═══ LISTED RECORDS

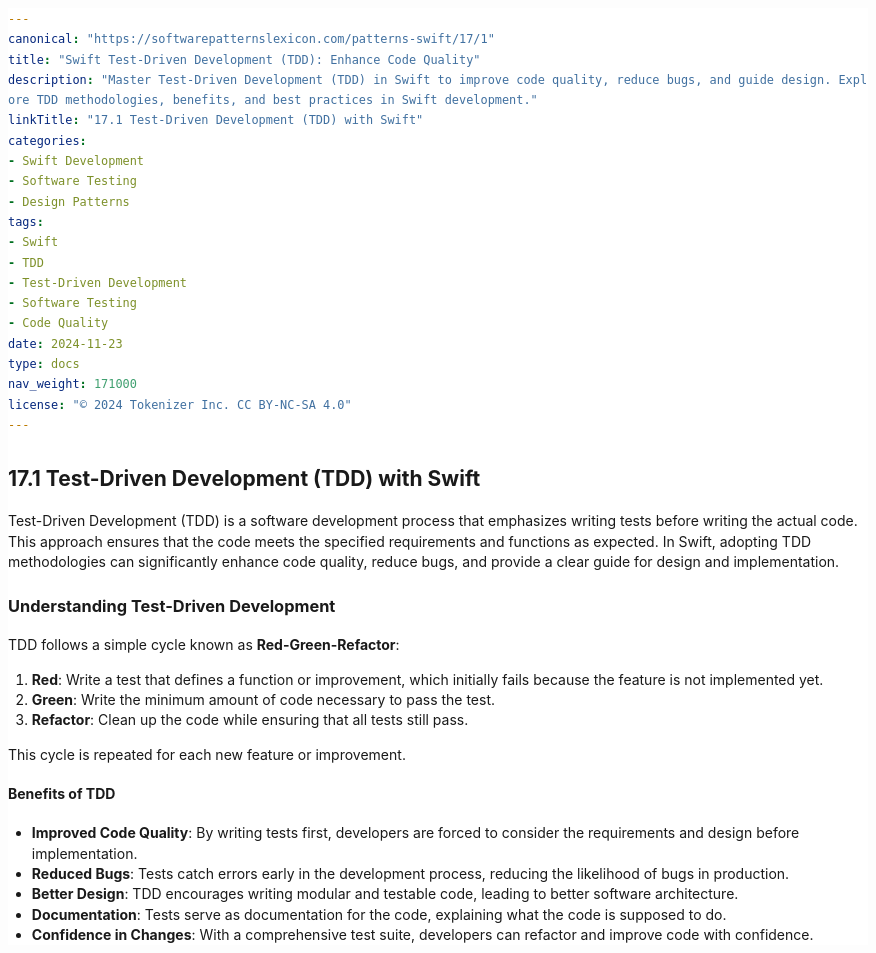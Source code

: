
 ```yaml
---
canonical: "https://softwarepatternslexicon.com/patterns-swift/17/1"
title: "Swift Test-Driven Development (TDD): Enhance Code Quality"
description: "Master Test-Driven Development (TDD) in Swift to improve code quality, reduce bugs, and guide design. Explore TDD methodologies, benefits, and best practices in Swift development."
linkTitle: "17.1 Test-Driven Development (TDD) with Swift"
categories:
- Swift Development
- Software Testing
- Design Patterns
tags:
- Swift
- TDD
- Test-Driven Development
- Software Testing
- Code Quality
date: 2024-11-23
type: docs
nav_weight: 171000
license: "© 2024 Tokenizer Inc. CC BY-NC-SA 4.0"
---
```


## 17.1 Test-Driven Development (TDD) with Swift

Test-Driven Development (TDD) is a software development process that emphasizes writing tests before writing the actual code. This approach ensures that the code meets the specified requirements and functions as expected. In Swift, adopting TDD methodologies can significantly enhance code quality, reduce bugs, and provide a clear guide for design and implementation.

### Understanding Test-Driven Development

TDD follows a simple cycle known as **Red-Green-Refactor**:

1. **Red**: Write a test that defines a function or improvement, which initially fails because the feature is not implemented yet.
2. **Green**: Write the minimum amount of code necessary to pass the test.
3. **Refactor**: Clean up the code while ensuring that all tests still pass.

This cycle is repeated for each new feature or improvement.

#### Benefits of TDD

- **Improved Code Quality**: By writing tests first, developers are forced to consider the requirements and design before implementation.
- **Reduced Bugs**: Tests catch errors early in the development process, reducing the likelihood of bugs in production.
- **Better Design**: TDD encourages writing modular and testable code, leading to better software architecture.
- **Documentation**: Tests serve as documentation for the code, explaining what the code is supposed to do.
- **Confidence in Changes**: With a comprehensive test suite, developers can refactor and improve code with confidence.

══════

__WORK TO COMPLETE__
Retype exactly. Start at the line with "- **Reduced Bugs**: Tests" and stop at the last line of the data.

__YOUR SOLUTION__
- **Reduced Bugs**: Tests catch errors early in the development process, reducing the likelihood of bugs in production.
- **Better Design**: TDD encourages writing modular and testable code, leading to better software architecture.
- **Documentation**: Tests serve as documentation for the code, explaining what the code is supposed to do.
- **Confidence in Changes**: With a comprehensive test suite, developers can refactor and improve code with confidence.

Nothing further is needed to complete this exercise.